The judicial drama in Kiribati has taken a new turn as the government has been given more time by the Court of Appeal in Tarawa to file new evidence.

The hearing which was to take place this week will now happen in August.

The appeal is against the decision of the High Court which said the termination of Justice David Lambourne was unlawful by the government.

The Kiribati Government has said that the presiding judge in that case, Chief Justice William Hastings needed to recluse himself from the case because he had a preconceived notion that the government was wrong.

The government said this was evident in an article written by Mr Hastings to a legal journal.

“This is to allow government to file a new and fresh appeal, based on the discovery of new evidence written by the Chief Justice William Hastings and published online titled ‘A personal Journey through the Rule of Law in the South Pacific’,” said the government in a statement.

Justice William Hastings during a hearing in Kiribati.
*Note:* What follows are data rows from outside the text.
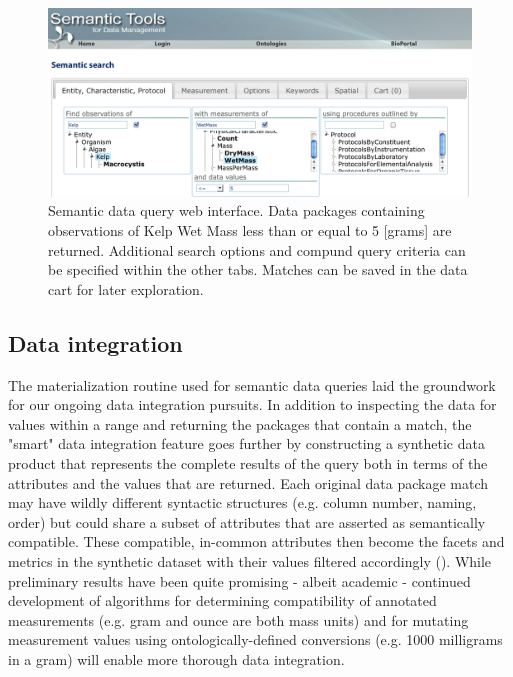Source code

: \begin{figure}[!t]
\centering
\includegraphics[width=1.0\textwidth]{images/metacat-query.png}
\caption{Semantic data query web interface. Data packages containing observations of Kelp Wet Mass less than or equal to 5 [grams] are returned. Additional search options and compund query criteria can be specified within the other tabs. Matches can be saved in the data cart for later exploration.}
\label{fig:metacat-query}
\end{figure}

\subsection{Data integration}
The materialization routine used for semantic data queries laid the groundwork for our ongoing data integration pursuits.
In addition to inspecting the data for values within a range and returning the packages that contain a match, the "smart" data integration feature goes further by constructing a synthetic data product that represents the complete results of the query both in terms of the attributes and the values that are returned. Each original data package match may have wildly different syntactic structures (e.g. column number, naming, order) but could share a subset of attributes that are asserted as semantically compatible. These compatible, in-common attributes then become the facets and metrics in the synthetic dataset with their values filtered accordingly (). While preliminary results have been quite promising - albeit academic - continued development of algorithms for determining compatibility of annotated measurements (e.g. gram and ounce are both mass units) and for mutating measurement values using ontologically-defined conversions (e.g. 1000 milligrams in a gram) will enable more thorough data integration.



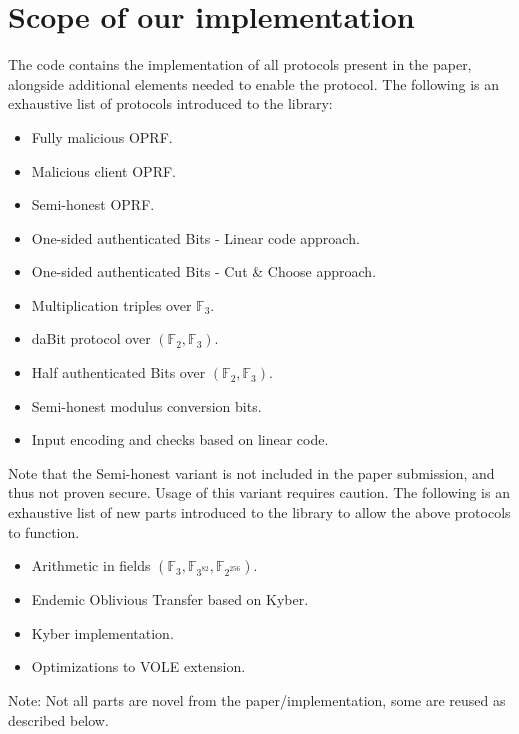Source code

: \documentclass{article}
\newcommand{\F}{\mathbb{F}}
\begin{document}
\section{Scope of our implementation}
The code contains the implementation of all protocols present in the paper, alongside additional elements needed to enable the protocol. 
The following is an exhaustive list of protocols introduced to the library:
\begin{itemize}
    \item Fully malicious OPRF.
    \item Malicious client OPRF.
    \item Semi-honest OPRF.
    \item One-sided authenticated Bits - Linear code approach.
    \item One-sided authenticated Bits - Cut \& Choose approach.
    \item Multiplication triples over $\F_3$.
    \item daBit protocol over $(\F_2, \F_3)$.
    \item Half authenticated Bits over $(\F_2, \F_3)$.
    \item Semi-honest modulus conversion bits.
    \item Input encoding and checks based on linear code.
\end{itemize}
Note that the Semi-honest variant is not included in the paper submission, and thus not proven secure. Usage of this variant requires caution.
The following is an exhaustive list of new parts introduced to the library to allow the above protocols to function.
\begin{itemize}
    \item Arithmetic in fields $(\F_3, \F_{3^{82}}, \F_{2^{256}})$.
    \item Endemic Oblivious Transfer based on Kyber.
    \item Kyber implementation.
    \item Optimizations to VOLE extension.
\end{itemize}
Note: Not all parts are novel from the paper/implementation, some are reused as described below.
\end{document}
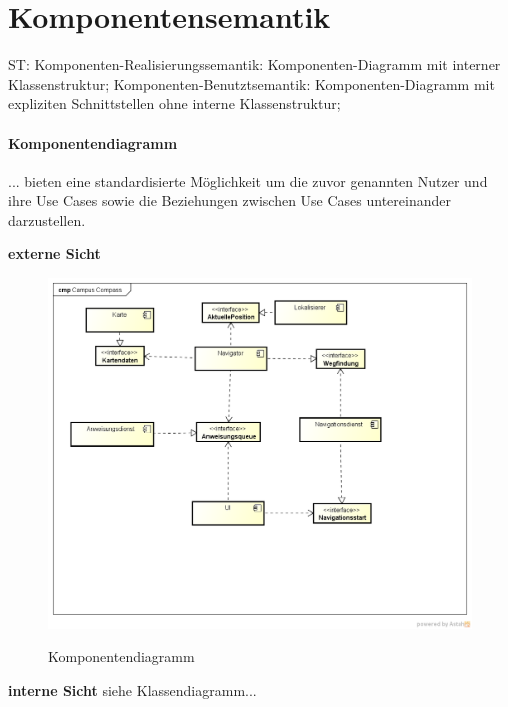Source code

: \chapter{Komponentensemantik}
ST: Komponenten-Realisierungssemantik: Komponenten-Diagramm mit
interner Klassenstruktur;
Komponenten-Benutztsemantik: Komponenten-Diagramm mit expliziten
Schnittstellen ohne interne Klassenstruktur;

\subsubsection*{Komponentendiagramm}
... bieten eine standardisierte Möglichkeit um die zuvor genannten Nutzer und ihre Use Cases sowie die Beziehungen zwischen Use Cases untereinander darzustellen.

\textbf{externe Sicht}
\begin{figure}[hbt]
  \centering
  \includegraphics[width=\linewidth]{img/komponentendiagramm.png}
  \label{img:komponentendiagramm}
  \caption{Komponentendiagramm}
\end{figure}

\textbf{interne Sicht}
siehe Klassendiagramm...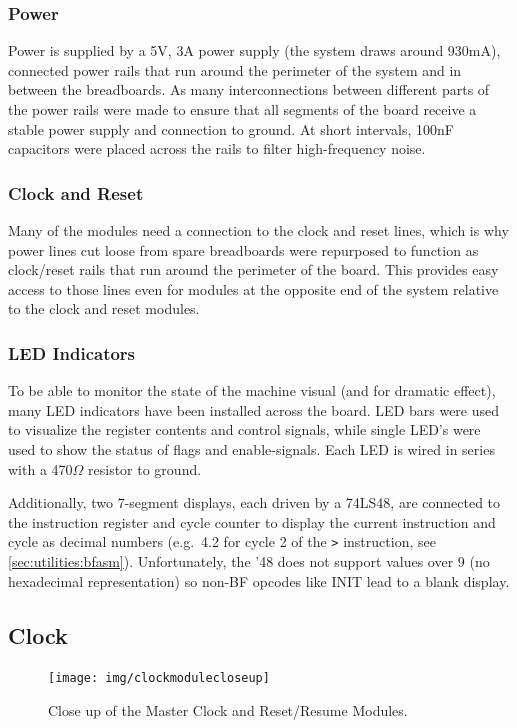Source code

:\subsubsection{Power}
Power is supplied by a 5V, 3A power supply (the system draws around 930mA), connected power rails that run around the perimeter of the system and in between the breadboards. As many interconnections between different parts of the power rails were made to ensure that all segments of the board receive a stable power supply and connection to ground. At short intervals, 100nF capacitors were placed across the rails to filter high-frequency noise.

\subsubsection{Clock and Reset}
Many of the modules need a connection to the clock and reset lines, which is why power lines cut loose from spare breadboards were repurposed to function as clock/reset rails that run around the perimeter of the board. This provides easy access to those lines even for modules at the opposite end of the system relative to the clock and reset modules.

\subsubsection{LED Indicators}
To be able to monitor the state of the machine visual (and for dramatic effect), many LED indicators have been installed across the board. LED bars were used to visualize the register contents and control signals, while single LED's were used to show the status of flags and enable-signals. Each LED is wired in series with a 470$\Omega$ resistor to ground.

Additionally, two 7-segment displays, each driven by a 74LS48, are connected to the instruction register and cycle counter to display the current instruction and cycle as decimal numbers (e.g.~4.2 for cycle 2 of the \texttt{>} instruction, see \ref{sec:utilities:bfasm}). Unfortunately, the '48 does not support values over 9 (no hexadecimal representation) so non-BF opcodes like INIT lead to a blank display. 



\newpage\subsection{Clock} \label{sec:clock}
\begin{figure}[H]
  \centering
  \texttt{[image: img/clockmodulecloseup]}
  \caption{Close up of the Master Clock and Reset/Resume Modules.}
  \label{fig:masterclockcloseup}
\end{figure}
The judicial drama in Kiribati has taken a new turn as the government has been given more time by the Court of Appeal in Tarawa to file new evidence. Picture: Supplied

“The article by the Chief Justice published on the Judicature International in October, 2021 openly expresses the Chief Justices views on the same issues as that raised in the Lambourne case being appealed.

“The Chief Justice failed to take the honourable step of recusing himself from presiding over the Lambourne case which raises elements of bias or apprehension of bias when he decided on the case.”

Kiribati is yet to fill the positions left vacant by the departure of Mr Lambourne who was suspended in May, and Mr Hastings who was told to go in June.

According to Kiribati, there were complaints against Mr Lambourne by members of the public and an investigation was warranted. The complaint has been called a political move just to remove the judge.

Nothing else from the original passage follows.